(Plain-text document sources)
☆ ☆ ☆

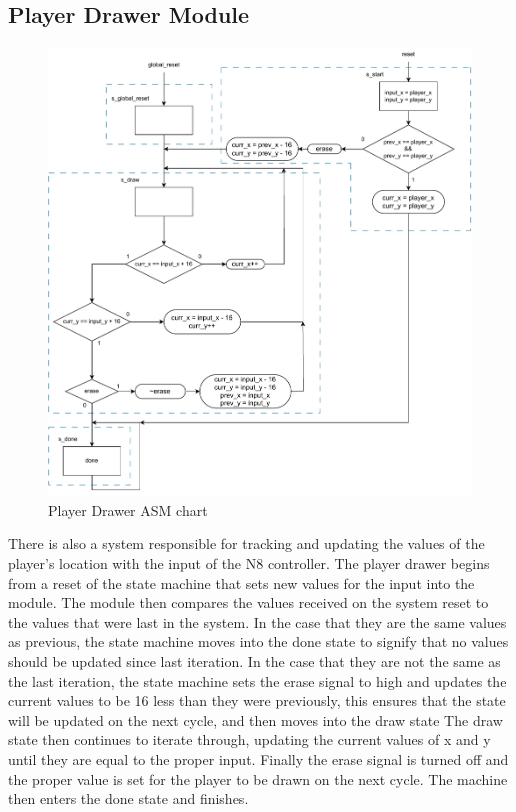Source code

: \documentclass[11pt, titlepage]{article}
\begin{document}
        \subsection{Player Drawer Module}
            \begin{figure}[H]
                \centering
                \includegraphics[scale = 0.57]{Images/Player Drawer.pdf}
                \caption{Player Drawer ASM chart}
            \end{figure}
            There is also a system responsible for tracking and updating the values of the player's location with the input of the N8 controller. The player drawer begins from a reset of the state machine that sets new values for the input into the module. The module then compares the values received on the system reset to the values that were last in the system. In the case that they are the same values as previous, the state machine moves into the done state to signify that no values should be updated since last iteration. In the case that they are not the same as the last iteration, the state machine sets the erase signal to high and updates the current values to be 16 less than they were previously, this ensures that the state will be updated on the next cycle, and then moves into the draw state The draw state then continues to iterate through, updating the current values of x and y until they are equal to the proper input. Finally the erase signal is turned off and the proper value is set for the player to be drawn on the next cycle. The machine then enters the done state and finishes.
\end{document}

☆ ☆ ☆

* [What is needed] All records above are to be repeated exactly, with the images left out.

* [The answer]
Source code

: \documentclass[11pt, titlepage]{article}
\begin{document}
        \subsection{Player Drawer Module}
            \begin{figure}[H]
                \centering
                \includegraphics[scale = 0.57]{Images/Player Drawer.pdf}
                \caption{Player Drawer ASM chart}
            \end{figure}
            There is also a system responsible for tracking and updating the values of the player's location with the input of the N8 controller. The player drawer begins from a reset of the state machine that sets new values for the input into the module. The module then compares the values received on the system reset to the values that were last in the system. In the case that they are the same values as previous, the state machine moves into the done state to signify that no values should be updated since last iteration. In the case that they are not the same as the last iteration, the state machine sets the erase signal to high and updates the current values to be 16 less than they were previously, this ensures that the state will be updated on the next cycle, and then moves into the draw state The draw state then continues to iterate through, updating the current values of x and y until they are equal to the proper input. Finally the erase signal is turned off and the proper value is set for the player to be drawn on the next cycle. The machine then enters the done state and finishes.
\end{document}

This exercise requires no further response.